TASK OBJECTIVE: Search the material below for the string "allows" and list each line that holds it.

INPUT FOR THIS TASK:
Start of Block
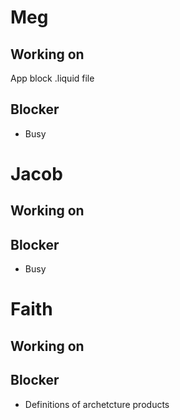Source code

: 

# Meg 
## Working on
App block .liquid file
## Blocker 
  - Busy


# Jacob
## Working on

## Blocker 
  - Busy


# Faith 
## Working on

## Blocker 
  - Definitions of archetcture products
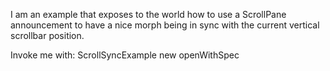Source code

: I am an example that exposes to the world how to use a ScrollPane announcement to have a nice morph being in sync with the current vertical scrollbar position.Invoke me with:	ScrollSyncExample new openWithSpec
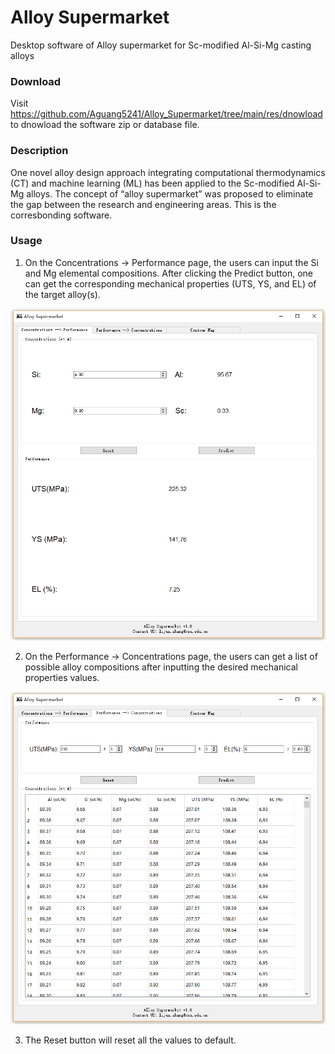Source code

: # Alloy Supermarket
Desktop software of Alloy supermarket for Sc-modified Al-Si-Mg casting alloys

### Download
Visit https://github.com/Aguang5241/Alloy_Supermarket/tree/main/res/dnowload to dnowload the software zip or database file. 

### Description
One novel alloy design approach integrating computational thermodynamics (CT) and machine learning (ML) has been applied to the Sc-modified Al-Si-Mg alloys. The concept of “alloy supermarket” was proposed to eliminate the gap between the research and engineering areas. This is the corresbonding software.

### Usage

1. On the Concentrations -> Performance page, the users can input the Si and Mg elemental compositions. After clicking the Predict button, one can get the corresponding mechanical properties (UTS, YS, and EL) of the target alloy(s). 

![alt software_1](res/img/software_1.png)

2. On the Performance -> Concentrations page, the users can get a list of possible alloy compositions after inputting the desired mechanical properties values. 

![alt software_1](res/img/software_2.png)

3. The Reset button will reset all the values to default.
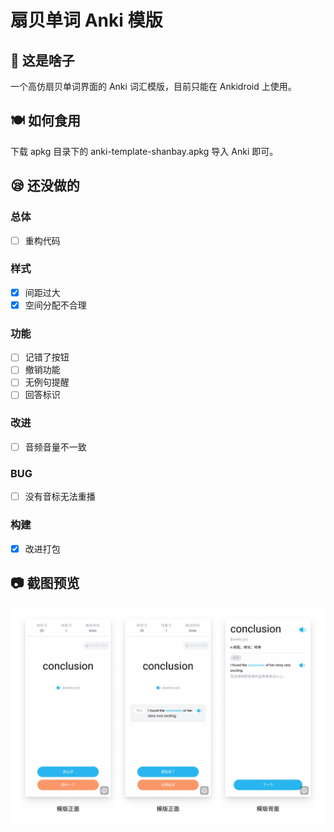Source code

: # 扇贝单词 Anki 模版

## 📃 这是啥子

一个高仿扇贝单词界面的 Anki 词汇模版，目前只能在 Ankidroid 上使用。

## 🍽 如何食用

下载 apkg 目录下的 anki-template-shanbay.apkg 导入 Anki 即可。

## 😪 还没做的

### 总体

- [ ] 重构代码

### 样式

- [x] 间距过大
- [x] 空间分配不合理

### 功能

- [ ] 记错了按钮
- [ ] 撤销功能
- [ ] 无例句提醒
- [ ] 回答标识

### 改进

- [ ] 音频音量不一致

### BUG

- [ ] 没有音标无法重播

### 构建

- [x] 改进打包

## 📷 截图预览

![screenshots](./screenshots/screenshots.jpg)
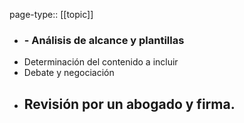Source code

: page-type:: [[topic]]
- ### - Análisis de alcance y plantillas
- Determinación del contenido a incluir
- Debate y negociación
- Revisión por un abogado y firma.
  - 


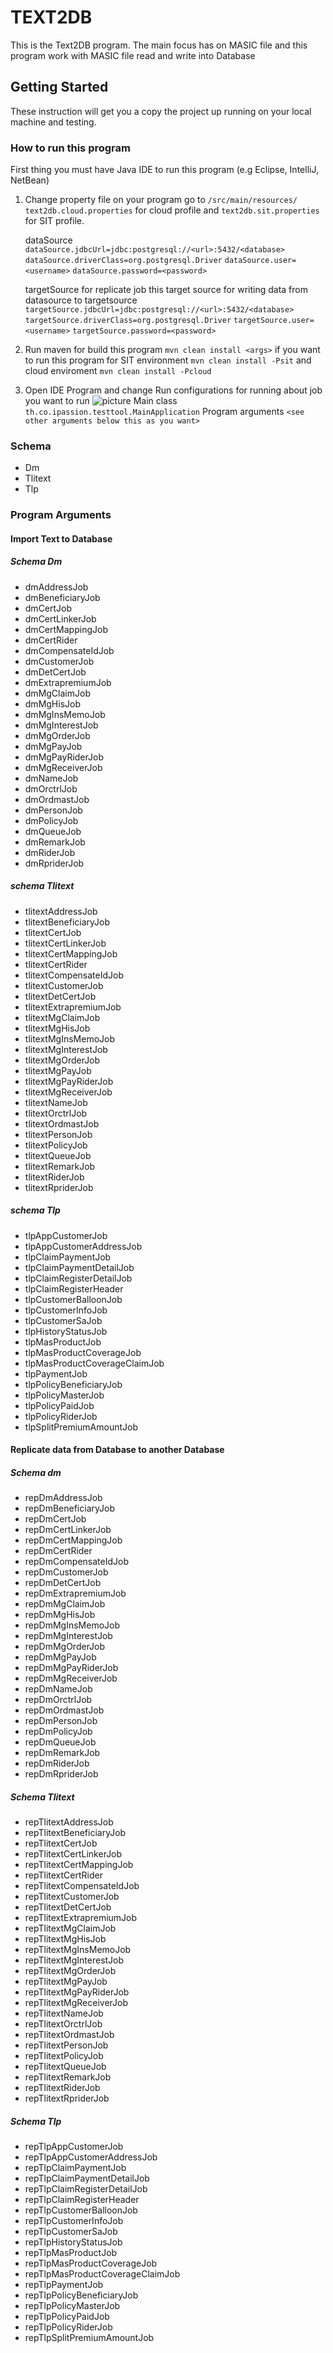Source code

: # TEXT2DB
This is the Text2DB program. The main focus has on MASIC file and this program work with MASIC file read and write into Database
## Getting Started
These instruction will get you a copy the project up running on your local machine and testing.

### How to run this program
First thing you must have Java IDE to run this program (e.g Eclipse, IntelliJ, NetBean) 

1) Change property file on your program go to `/src/main/resources/` `text2db.cloud.properties` for cloud profile and `text2db.sit.properties` for SIT profile.
    
    dataSource 
    `dataSource.jdbcUrl=jdbc:postgresql://<url>:5432/<database>`
    `dataSource.driverClass=org.postgresql.Driver`
    `dataSource.user=<username>`
    `dataSource.password=<password>`
    
    targetSource for replicate job this target source for writing data from datasource to targetsource
    `targetSource.jdbcUrl=jdbc:postgresql://<url>:5432/<database>`
    `targetSource.driverClass=org.postgresql.Driver`
    `targetSource.user=<username>`
    `targetSource.password=<password>`

2) Run maven for build this program 
`mvn clean install <args>` if you want to run this program for SIT environment `mvn clean install -Psit` and cloud enviroment `mvn clean install -Pcloud`

3) Open IDE Program and change Run configurations for running about job you want to run 
![picture](https://i.imgur.com/TwmirWf.png)
Main class `th.co.ipassion.testtool.MainApplication`
Program arguments `<see other arguments below this as you want>`

### Schema 
* Dm
* Tlitext
* Tlp

### Program Arguments 

#### Import Text to Database
##### Schema Dm
* dmAddressJob
* dmBeneficiaryJob
* dmCertJob
* dmCertLinkerJob
* dmCertMappingJob
* dmCertRider
* dmCompensateIdJob
* dmCustomerJob
* dmDetCertJob
* dmExtrapremiumJob
* dmMgClaimJob
* dmMgHisJob
* dmMgInsMemoJob
* dmMgInterestJob
* dmMgOrderJob
* dmMgPayJob
* dmMgPayRiderJob
* dmMgReceiverJob
* dmNameJob
* dmOrctrlJob
* dmOrdmastJob
* dmPersonJob
* dmPolicyJob
* dmQueueJob
* dmRemarkJob
* dmRiderJob
* dmRpriderJob

##### schema Tlitext
* tlitextAddressJob
* tlitextBeneficiaryJob
* tlitextCertJob
* tlitextCertLinkerJob
* tlitextCertMappingJob
* tlitextCertRider
* tlitextCompensateIdJob
* tlitextCustomerJob
* tlitextDetCertJob
* tlitextExtrapremiumJob
* tlitextMgClaimJob
* tlitextMgHisJob
* tlitextMgInsMemoJob
* tlitextMgInterestJob
* tlitextMgOrderJob
* tlitextMgPayJob
* tlitextMgPayRiderJob
* tlitextMgReceiverJob
* tlitextNameJob
* tlitextOrctrlJob
* tlitextOrdmastJob
* tlitextPersonJob
* tlitextPolicyJob
* tlitextQueueJob
* tlitextRemarkJob
* tlitextRiderJob
* tlitextRpriderJob

##### schema Tlp
* tlpAppCustomerJob
* tlpAppCustomerAddressJob
* tlpClaimPaymentJob
* tlpClaimPaymentDetailJob
* tlpClaimRegisterDetailJob
* tlpClaimRegisterHeader
* tlpCustomerBalloonJob
* tlpCustomerInfoJob
* tlpCustomerSaJob
* tlpHistoryStatusJob
* tlpMasProductJob
* tlpMasProductCoverageJob
* tlpMasProductCoverageClaimJob
* tlpPaymentJob
* tlpPolicyBeneficiaryJob
* tlpPolicyMasterJob
* tlpPolicyPaidJob
* tlpPolicyRiderJob
* tlpSplitPremiumAmountJob

#### Replicate data from Database to another Database
##### Schema dm
* repDmAddressJob
* repDmBeneficiaryJob
* repDmCertJob
* repDmCertLinkerJob
* repDmCertMappingJob
* repDmCertRider
* repDmCompensateIdJob
* repDmCustomerJob
* repDmDetCertJob
* repDmExtrapremiumJob
* repDmMgClaimJob
* repDmMgHisJob
* repDmMgInsMemoJob
* repDmMgInterestJob
* repDmMgOrderJob
* repDmMgPayJob
* repDmMgPayRiderJob
* repDmMgReceiverJob
* repDmNameJob
* repDmOrctrlJob
* repDmOrdmastJob
* repDmPersonJob
* repDmPolicyJob
* repDmQueueJob
* repDmRemarkJob
* repDmRiderJob
* repDmRpriderJob

##### Schema Tlitext 
* repTlitextAddressJob
* repTlitextBeneficiaryJob
* repTlitextCertJob
* repTlitextCertLinkerJob
* repTlitextCertMappingJob
* repTlitextCertRider
* repTlitextCompensateIdJob
* repTlitextCustomerJob
* repTlitextDetCertJob
* repTlitextExtrapremiumJob
* repTlitextMgClaimJob
* repTlitextMgHisJob
* repTlitextMgInsMemoJob
* repTlitextMgInterestJob
* repTlitextMgOrderJob
* repTlitextMgPayJob
* repTlitextMgPayRiderJob
* repTlitextMgReceiverJob
* repTlitextNameJob
* repTlitextOrctrlJob
* repTlitextOrdmastJob
* repTlitextPersonJob
* repTlitextPolicyJob
* repTlitextQueueJob
* repTlitextRemarkJob
* repTlitextRiderJob
* repTlitextRpriderJob

##### Schema Tlp 
* repTlpAppCustomerJob
* repTlpAppCustomerAddressJob
* repTlpClaimPaymentJob
* repTlpClaimPaymentDetailJob
* repTlpClaimRegisterDetailJob
* repTlpClaimRegisterHeader
* repTlpCustomerBalloonJob
* repTlpCustomerInfoJob
* repTlpCustomerSaJob
* repTlpHistoryStatusJob
* repTlpMasProductJob
* repTlpMasProductCoverageJob
* repTlpMasProductCoverageClaimJob
* repTlpPaymentJob
* repTlpPolicyBeneficiaryJob
* repTlpPolicyMasterJob
* repTlpPolicyPaidJob
* repTlpPolicyRiderJob
* repTlpSplitPremiumAmountJob
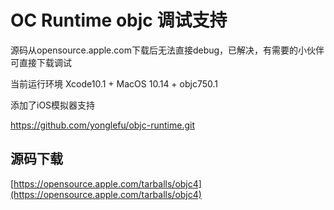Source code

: # OC Runtime objc 调试支持 

源码从opensource.apple.com下载后无法直接debug，已解决，有需要的小伙伴可直接下载调试

当前运行环境 Xcode10.1 + MacOS 10.14 + objc750.1

添加了iOS模拟器支持

 [https://github.com/yonglefu/objc-runtime.git ](https://github.com/yonglefu/objc-runtime.git )  
<!-- more -->

## 源码下载
[https://opensource.apple.com/tarballs/objc4](https://opensource.apple.com/tarballs/objc4)





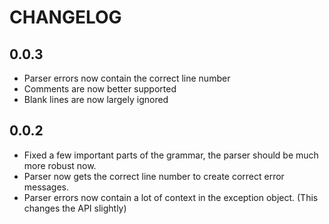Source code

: # CHANGELOG

## 0.0.3

- Parser errors now contain the correct line number
- Comments are now better supported
- Blank lines are now largely ignored

## 0.0.2

- Fixed a few important parts of the grammar, the parser should be much more robust now.
- Parser now gets the correct line number to create correct error messages.
- Parser errors now contain a lot of context in the exception object. (This changes the API slightly)
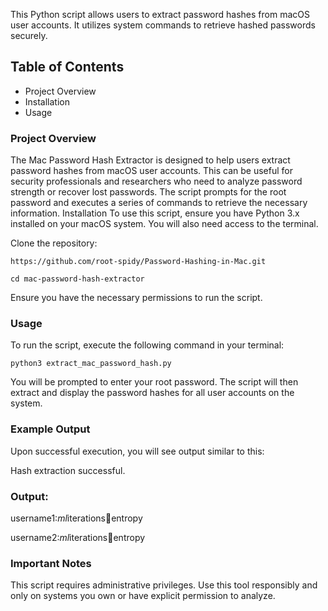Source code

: This Python script allows users to extract password hashes from macOS user accounts. It utilizes system commands to retrieve hashed passwords securely. 

## Table of Contents 

- Project Overview
- Installation
- Usage


### Project Overview

The Mac Password Hash Extractor is designed to help users extract password hashes from macOS user accounts. This can be useful for security professionals and researchers who need to analyze password strength or recover lost passwords. The script prompts for the root password and executes a series of commands to retrieve the necessary information.
Installation
To use this script, ensure you have Python 3.x installed on your macOS system. You will also need access to the terminal.

Clone the repository:

    https://github.com/root-spidy/Password-Hashing-in-Mac.git

`cd mac-password-hash-extractor`

Ensure you have the necessary permissions to run the script.

### Usage 

To run the script, execute the following command in your terminal:

`python3 extract_mac_password_hash.py`

You will be prompted to enter your root password. The script will then extract and display the password hashes for all user accounts on the system.

### Example Output

Upon successful execution, you will see output similar to this:

Hash extraction successful. 

### Output:

username1:$ml$iterations:salt:entropy

username2:$ml$iterations:salt:entropy

### Important Notes

This script requires administrative privileges.
Use this tool responsibly and only on systems you own or have explicit permission to analyze.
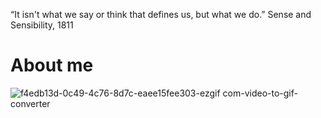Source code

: 
“It isn't what we say or think that defines us, but what we do.”
                                  Sense and Sensibility, 1811

# About me

![f4edb13d-0c49-4c76-8d7c-eaee15fee303-ezgif com-video-to-gif-converter](https://github.com/weronikapaluch/weronikapaluch.github.io/assets/161241293/d5fe36a5-67c0-43f0-bb47-c375ffecc1a8)

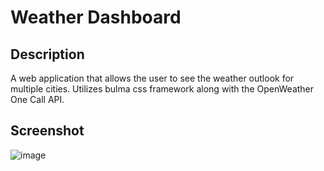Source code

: # Weather Dashboard

## Description
A web application that allows the user to see the weather outlook for multiple cities. Utilizes bulma css framework along with the OpenWeather One Call API.

## Screenshot
![image](https://user-images.githubusercontent.com/22924230/169715551-80158252-1f2b-4632-aacf-790e5d2ffc71.png)
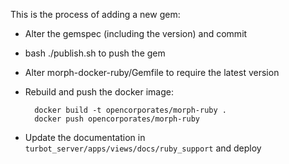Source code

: This is the process of adding a new gem:

* Alter the gemspec (including the version) and commit
* bash ./publish.sh to push the gem
* Alter morph-docker-ruby/Gemfile to require the latest version
* Rebuild and push the docker image:

        docker build -t opencorporates/morph-ruby .
        docker push opencorporates/morph-ruby
* Update the documentation in `turbot_server/apps/views/docs/ruby_support` and deploy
End of Block
YOUR RESPONSE:
: This Python script allows users to extract password hashes from macOS user accounts. It utilizes system commands to retrieve hashed passwords securely. 
A web application that allows the user to see the weather outlook for multiple cities. Utilizes bulma css framework along with the OpenWeather One Call API.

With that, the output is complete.